[Source data]
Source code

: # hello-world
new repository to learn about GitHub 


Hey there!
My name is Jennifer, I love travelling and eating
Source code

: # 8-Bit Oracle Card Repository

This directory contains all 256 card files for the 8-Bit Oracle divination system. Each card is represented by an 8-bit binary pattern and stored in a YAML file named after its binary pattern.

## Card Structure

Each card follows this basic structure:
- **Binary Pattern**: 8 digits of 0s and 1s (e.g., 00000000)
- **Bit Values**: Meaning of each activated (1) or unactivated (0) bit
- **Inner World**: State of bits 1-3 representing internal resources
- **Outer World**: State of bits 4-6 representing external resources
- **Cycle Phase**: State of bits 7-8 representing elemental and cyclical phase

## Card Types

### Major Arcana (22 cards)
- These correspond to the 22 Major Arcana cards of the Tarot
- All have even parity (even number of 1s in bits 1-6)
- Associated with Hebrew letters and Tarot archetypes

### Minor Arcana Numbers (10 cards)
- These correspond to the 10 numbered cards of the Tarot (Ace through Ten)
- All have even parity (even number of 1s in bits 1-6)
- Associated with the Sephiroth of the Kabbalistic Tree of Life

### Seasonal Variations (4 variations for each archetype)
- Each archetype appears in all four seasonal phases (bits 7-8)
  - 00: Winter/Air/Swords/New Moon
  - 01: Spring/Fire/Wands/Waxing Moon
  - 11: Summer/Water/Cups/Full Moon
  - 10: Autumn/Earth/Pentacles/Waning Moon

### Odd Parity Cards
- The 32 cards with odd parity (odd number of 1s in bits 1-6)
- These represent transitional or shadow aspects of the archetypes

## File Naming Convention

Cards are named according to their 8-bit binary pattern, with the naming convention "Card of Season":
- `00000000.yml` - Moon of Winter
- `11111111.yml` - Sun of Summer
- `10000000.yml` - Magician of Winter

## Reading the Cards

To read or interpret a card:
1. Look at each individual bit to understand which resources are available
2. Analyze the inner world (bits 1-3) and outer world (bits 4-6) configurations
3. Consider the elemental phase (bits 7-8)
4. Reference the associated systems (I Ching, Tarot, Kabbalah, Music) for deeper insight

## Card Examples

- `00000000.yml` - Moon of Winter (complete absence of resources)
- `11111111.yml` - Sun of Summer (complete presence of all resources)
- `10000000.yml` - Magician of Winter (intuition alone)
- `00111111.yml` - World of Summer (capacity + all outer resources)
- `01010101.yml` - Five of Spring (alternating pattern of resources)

- Activity
Wherever the word "elemental" turns up in the records above, copy the line that holds it.

- Output of the task
- **Cycle Phase**: State of bits 7-8 representing elemental and cyclical phase
3. Consider the elemental phase (bits 7-8)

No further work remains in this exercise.